Source texts of formatted documents
⁂
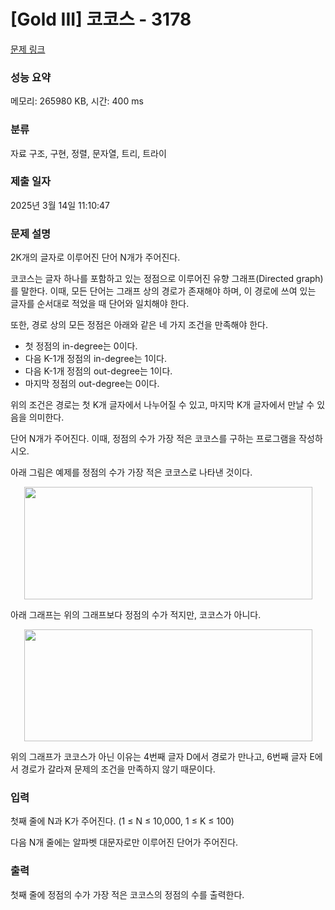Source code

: # [Gold III] 코코스 - 3178 

[문제 링크](https://www.acmicpc.net/problem/3178) 

### 성능 요약

메모리: 265980 KB, 시간: 400 ms

### 분류

자료 구조, 구현, 정렬, 문자열, 트리, 트라이

### 제출 일자

2025년 3월 14일 11:10:47

### 문제 설명

<p>2K개의 글자로 이루어진 단어 N개가 주어진다.</p>

<p>코코스는 글자 하나를 포함하고 있는 정점으로 이루어진 유향 그래프(Directed graph)를 말한다. 이때, 모든 단어는 그래프 상의 경로가 존재해야 하며, 이 경로에 쓰여 있는 글자를 순서대로 적었을 때 단어와 일치해야 한다. </p>

<p>또한, 경로 상의 모든 정점은 아래와 같은 네 가지 조건을 만족해야 한다.</p>

<ul>
	<li>첫 정점의 in-degree는 0이다.</li>
	<li>다음 K-1개 정점의 in-degree는 1이다.</li>
	<li>다음 K-1개 정점의 out-degree는 1이다.</li>
	<li>마지막 정점의 out-degree는 0이다.</li>
</ul>

<p>위의 조건은 경로는 첫 K개 글자에서 나누어질 수 있고, 마지막 K개 글자에서 만날 수 있음을 의미한다.</p>

<p>단어 N개가 주어진다. 이때, 정점의 수가 가장 적은 코코스를 구하는 프로그램을 작성하시오.</p>

<p>아래 그림은 예제를 정점의 수가 가장 적은 코코스로 나타낸 것이다.</p>

<p style="text-align: center;"><img alt="" src="https://upload.acmicpc.net/d469ef5d-c153-443e-ac87-ad603d1cc7a1/-/preview/" style="width: 461px; height: 180px;"></p>

<p>아래 그래프는 위의 그래프보다 정점의 수가 적지만, 코코스가 아니다.</p>

<p style="text-align: center;"><img alt="" src="https://upload.acmicpc.net/d03bf143-437e-4317-bb97-a883bdfe5ccb/-/preview/" style="width: 461px; height: 179px;"></p>

<p>위의 그래프가 코코스가 아닌 이유는 4번째 글자 D에서 경로가 만나고, 6번째 글자 E에서 경로가 갈라져 문제의 조건을 만족하지 않기 때문이다.</p>

### 입력 

 <p>첫째 줄에 N과 K가 주어진다. (1 ≤ N ≤ 10,000, 1 ≤ K ≤ 100)</p>

<p>다음 N개 줄에는 알파벳 대문자로만 이루어진 단어가 주어진다.</p>

### 출력 

 <p>첫째 줄에 정점의 수가 가장 적은 코코스의 정점의 수를 출력한다.</p>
⁂
**Work task**
Which lines in the records contain the word "preview"? Copy each one.

**Answer below**
<p style="text-align: center;"><img alt="" src="https://upload.acmicpc.net/d469ef5d-c153-443e-ac87-ad603d1cc7a1/-/preview/" style="width: 461px; height: 180px;"></p>
<p style="text-align: center;"><img alt="" src="https://upload.acmicpc.net/d03bf143-437e-4317-bb97-a883bdfe5ccb/-/preview/" style="width: 461px; height: 179px;"></p>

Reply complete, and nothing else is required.